The process of determining a worker's rate of pay involves a calculation of the prevailing wage paid to able-bodied workers. That is coupled with a detailed assessment of the impact that each worker's disability has on his productivity in a specific job.

Those calculations are made by the employers who are paying the wages, not by an independent third party or a worker advocate. The calculations are detailed in written reports the employers send to the Department of Labor for review and approval.

But some of those reports receive little or no scrutiny. John McKeon, deputy director of the department's Wage and Hour Division, said there are only three federal employees reviewing the 2,000 reports submitted each year for approval.

At Woodward, officials acknowledged that when they calculated the prevailing wage for the position of a "cleaner," they mistakenly factored in a $1.22 hourly pay rate for an able-bodied worker at Woodward.

It was a simple - but obvious - mathematical error that reduced the prevailing wage for that job from $9.25 to $7.58, yet no one caught the mistake before the report was finished and sent to the Department of Labor for approval.
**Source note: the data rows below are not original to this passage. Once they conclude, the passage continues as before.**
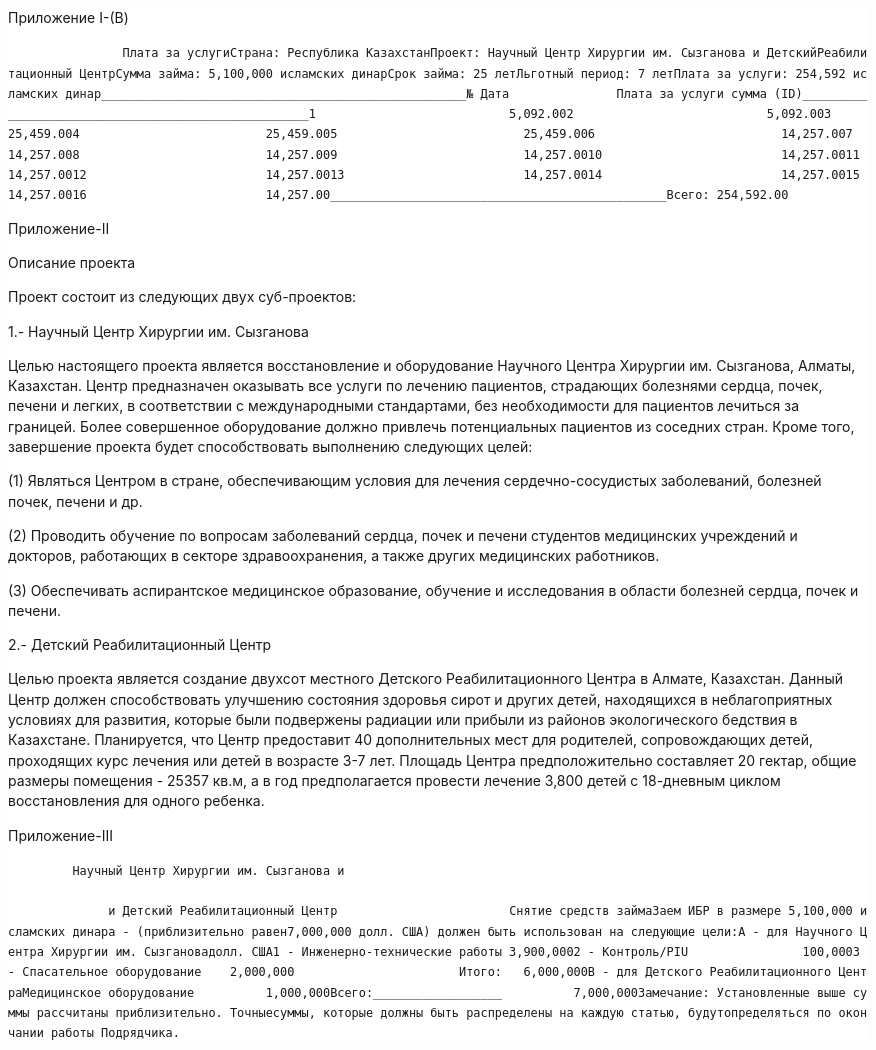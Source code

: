 
Приложение I-(В)

                    Плата за услугиСтрана: Республика КазахстанПроект: Научный Центр Хирургии им. Сызганова и ДетскийРеабилитационный ЦентрСумма займа: 5,100,000 исламских динарСрок займа: 25 летЛьготный период: 7 летПлата за услуги: 254,592 исламских динар___________________________________________________№ Дата               Плата за услуги сумма (ID)___________________________________________________1                           5,092.002                           5,092.003                          25,459.004                          25,459.005                          25,459.006                          14,257.007                          14,257.008                          14,257.009                          14,257.0010                         14,257.0011                         14,257.0012                         14,257.0013                         14,257.0014                         14,257.0015                         14,257.0016                         14,257.00_______________________________________________Всего: 254,592.00

Приложение-II

Описание проекта

Проект состоит из следующих двух суб-проектов:

1.- Научный Центр Хирургии им. Сызганова

Целью настоящего проекта является восстановление и оборудование Научного Центра Хирургии им. Сызганова, Алматы, Казахстан. Центр предназначен оказывать все услуги по лечению пациентов, страдающих болезнями сердца, почек, печени и легких, в соответствии с международными стандартами, без необходимости для пациентов лечиться за границей. Более совершенное оборудование должно привлечь потенциальных пациентов из соседних стран. Кроме того, завершение проекта будет способствовать выполнению следующих целей:

(1) Являться Центром в стране, обеспечивающим условия для лечения сердечно-сосудистых заболеваний, болезней почек, печени и др.

(2) Проводить обучение по вопросам заболеваний сердца, почек и печени студентов медицинских учреждений и докторов, работающих в секторе здравоохранения, а также других медицинских работников.

(3) Обеспечивать аспирантское медицинское образование, обучение и исследования в области болезней сердца, почек и печени.

2.- Детский Реабилитационный Центр

Целью проекта является создание двухсот местного Детского Реабилитационного Центра в Алмате, Казахстан. Данный Центр должен способствовать улучшению состояния здоровья сирот и других детей, находящихся в неблагоприятных условиях для развития, которые были подвержены радиации или прибыли из районов экологического бедствия в Казахстане. Планируется, что Центр предоставит 40 дополнительных мест для родителей, сопровождающих детей, проходящих курс лечения или детей в возрасте 3-7 лет. Площадь Центра предположительно составляет 20 гектар, общие размеры помещения - 25357 кв.м, а в год предполагается провести лечение 3,800 детей с 18-дневным циклом восстановления для одного ребенка.

Приложение-III

             Научный Центр Хирургии им. Сызганова и

                  и Детский Реабилитационный Центр                        Снятие средств займаЗаем ИБР в размере 5,100,000 исламских динара - (приблизительно равен7,000,000 долл. США) должен быть использован на следующие цели:А - для Научного Центра Хирургии им. Сызгановадолл. США1 - Инженерно-технические работы 3,900,0002 - Контроль/РIU                100,0003 - Спасательное оборудование    2,000,000                       Итого:   6,000,000В - для Детского Реабилитационного ЦентраМедицинское оборудование          1,000,000Всего:__________________          7,000,000Замечание: Установленные выше суммы рассчитаны приблизительно. Точныесуммы, которые должны быть распределены на каждую статью, будутопределяться по окончании работы Подрядчика.

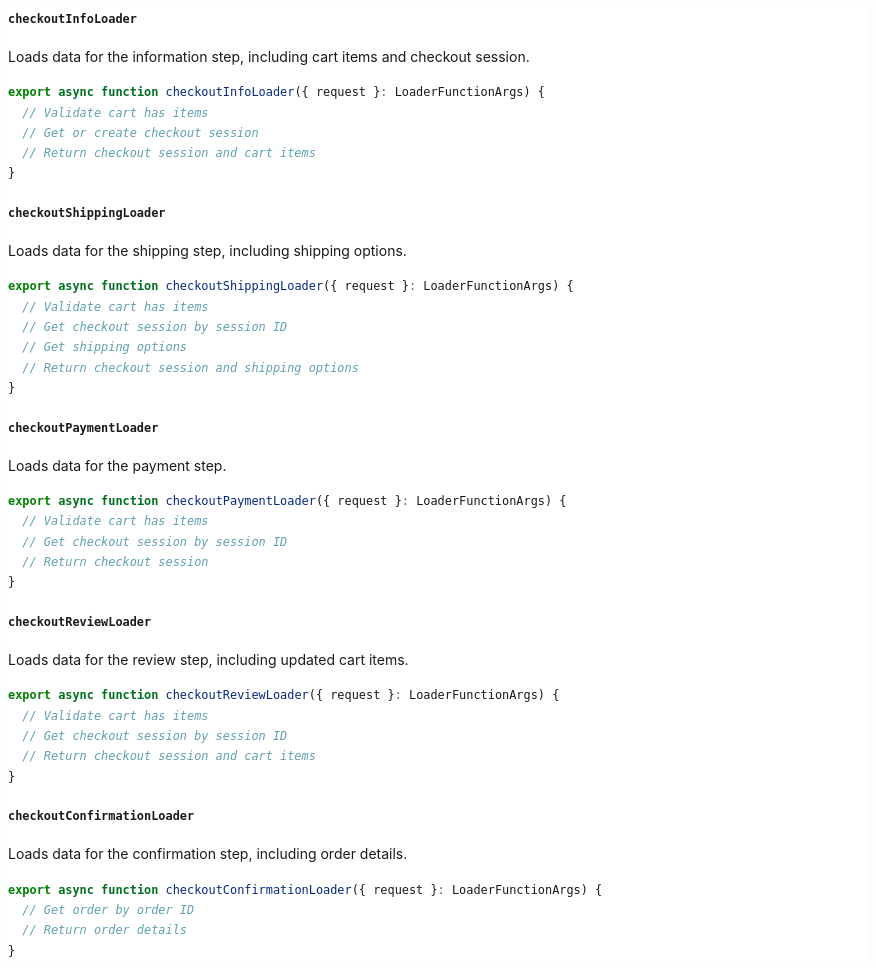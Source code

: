 #### `checkoutInfoLoader`

Loads data for the information step, including cart items and checkout session.

```typescript
export async function checkoutInfoLoader({ request }: LoaderFunctionArgs) {
  // Validate cart has items
  // Get or create checkout session
  // Return checkout session and cart items
}
```

#### `checkoutShippingLoader`

Loads data for the shipping step, including shipping options.

```typescript
export async function checkoutShippingLoader({ request }: LoaderFunctionArgs) {
  // Validate cart has items
  // Get checkout session by session ID
  // Get shipping options
  // Return checkout session and shipping options
}
```

#### `checkoutPaymentLoader`

Loads data for the payment step.

```typescript
export async function checkoutPaymentLoader({ request }: LoaderFunctionArgs) {
  // Validate cart has items
  // Get checkout session by session ID
  // Return checkout session
}
```

#### `checkoutReviewLoader`

Loads data for the review step, including updated cart items.

```typescript
export async function checkoutReviewLoader({ request }: LoaderFunctionArgs) {
  // Validate cart has items
  // Get checkout session by session ID
  // Return checkout session and cart items
}
```

#### `checkoutConfirmationLoader`

Loads data for the confirmation step, including order details.

```typescript
export async function checkoutConfirmationLoader({ request }: LoaderFunctionArgs) {
  // Get order by order ID
  // Return order details
}
```
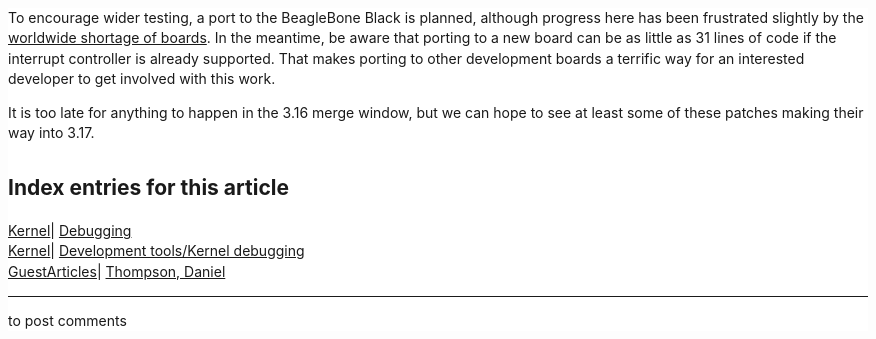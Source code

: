 To encourage wider testing, a port to the BeagleBone Black is planned, although progress here has been frustrated slightly by the [worldwide shortage of boards](http://beagleboard.org/blog/2014-04-13-dude-wheres-my-beaglebone-black/). In the meantime, be aware that porting to a new board can be as little as 31 lines of code if the interrupt controller is already supported. That makes porting to other development boards a terrific way for an interested developer to get involved with this work.

It is too late for anything to happen in the 3.16 merge window, but we can hope to see at least some of these patches making their way into 3.17.

  
Index entries for this article  
---  
[Kernel](/Kernel/Index)| [Debugging](/Kernel/Index#Debugging)  
[Kernel](/Kernel/Index)| [Development tools/Kernel debugging](/Kernel/Index#Development_tools-Kernel_debugging)  
[GuestArticles](/Archives/GuestIndex/)| [Thompson, Daniel](/Archives/GuestIndex/#Thompson_Daniel)  
  


* * *

to post comments 
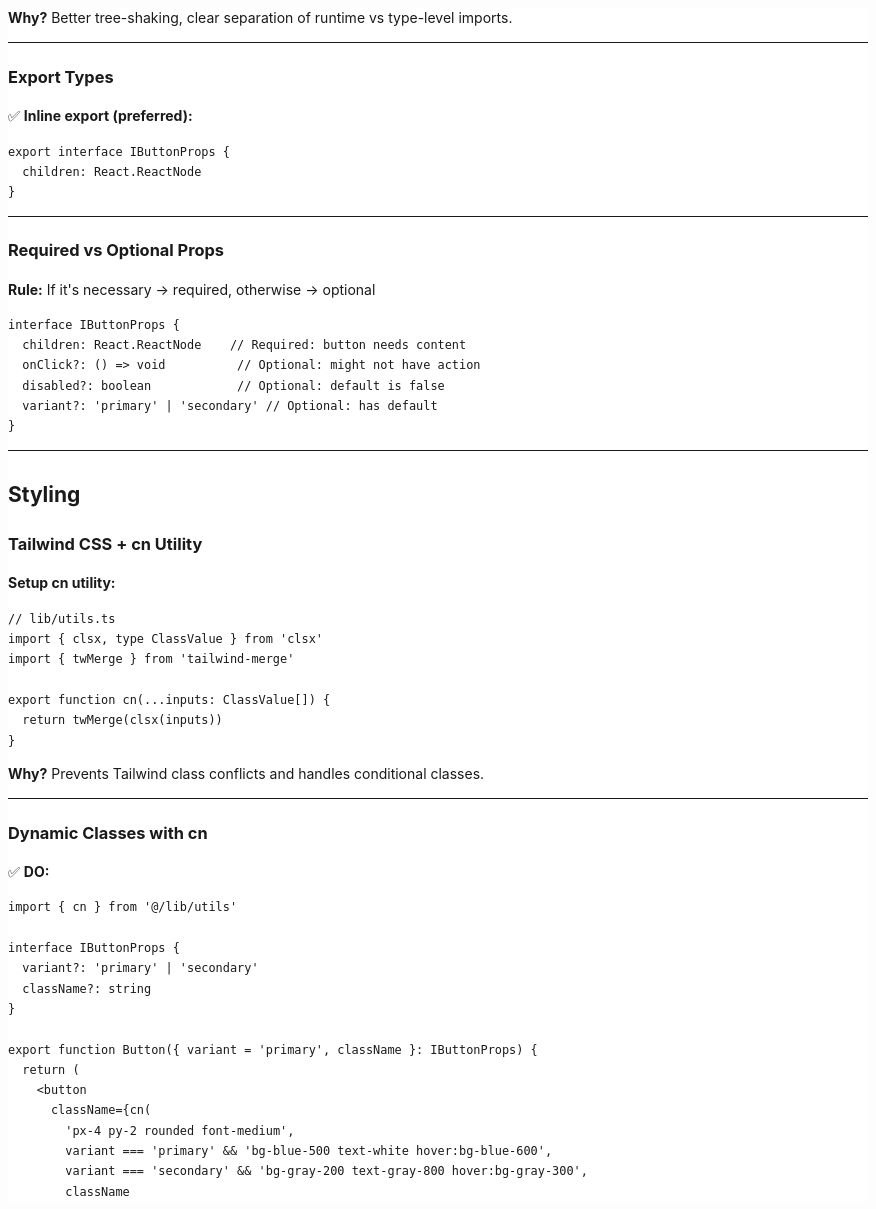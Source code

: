 **Why?** Better tree-shaking, clear separation of runtime vs type-level imports.

---

### Export Types
✅ **Inline export (preferred):**
```tsx
export interface IButtonProps {
  children: React.ReactNode
}
```

---

### Required vs Optional Props
**Rule:** If it's necessary → required, otherwise → optional

```tsx
interface IButtonProps {
  children: React.ReactNode    // Required: button needs content
  onClick?: () => void          // Optional: might not have action
  disabled?: boolean            // Optional: default is false
  variant?: 'primary' | 'secondary' // Optional: has default
}
```

---

## Styling

### Tailwind CSS + cn Utility

**Setup cn utility:**
```tsx
// lib/utils.ts
import { clsx, type ClassValue } from 'clsx'
import { twMerge } from 'tailwind-merge'

export function cn(...inputs: ClassValue[]) {
  return twMerge(clsx(inputs))
}
```

**Why?** Prevents Tailwind class conflicts and handles conditional classes.

---

### Dynamic Classes with cn

✅ **DO:**
```tsx
import { cn } from '@/lib/utils'

interface IButtonProps {
  variant?: 'primary' | 'secondary'
  className?: string
}

export function Button({ variant = 'primary', className }: IButtonProps) {
  return (
    <button
      className={cn(
        'px-4 py-2 rounded font-medium',
        variant === 'primary' && 'bg-blue-500 text-white hover:bg-blue-600',
        variant === 'secondary' && 'bg-gray-200 text-gray-800 hover:bg-gray-300',
        className
```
Finch said the mistake had no adverse effect on any Woodward residents because the calculations were included in a report filed just three weeks ago and have yet to take effect.

McKeon said many employers who pay the disabled less than the minimum wage "have never seen a wage-and-hour investigator." In March, he said, there were about 740 investigators at the agency, compared with 1,500 in 1975.

Even when investigations take place and violations are found, penalties are rarely imposed.

In the case of Henry's Turkey Service, Department of Labor investigators repeatedly called on the company to reimburse workers for unpaid wages but never imposed an additional penalty.

"I hate to put it this way," said James Leonard, a former Department of Labor lawyer, "but there's almost a financial incentive to take a chance that you won't be caught, because even if you are caught you'll only have to pay back wages."

Between 1987 and 2007, the number of lawsuits in which the Department of Labor took enforcement action and accused companies of violating payroll laws dropped from 705 per year to 151.

That reduction forced workers to hire their own attorneys to seek enforcement of the law. Between 1987 and 2007, the number of lawsuits filed by workers and their private lawyers increased from 773 per year to 7,159.

Leonard said the enforcement system has left all workers - not just the disabled - to fend for themselves.

The Government Accountability Office and the Labor Department's Office of Inspector General reached similar conclusions as a result of investigations several years ago.

Since then, the department has revised its policies and protocols, but Decker told a U.S. Senate committee early this year that "Henry's Turkey Service lingers as an ugly reminder that more is still required."

President Barack Obama has since proposed spending $30 million to hire an additional 288 investigators at the Labor Department.

Decker wants to see stiffer penalties for violators, more public disclosure related to employers' payroll practices and increased enforcement efforts that include a partnership with protection-and-advocacy agencies located in each state.

Advocates for the disabled point out that Atalissa is not the only case of worker exploitation.

In New Hampshire last month, state officials alleged that a nonprofit organization committed 260 violations of the minimum wage law. Community Partners allegedly used mentally disabled clients to perform yardwork and paid them less than the minimum wage without the required approval from the Department of Labor.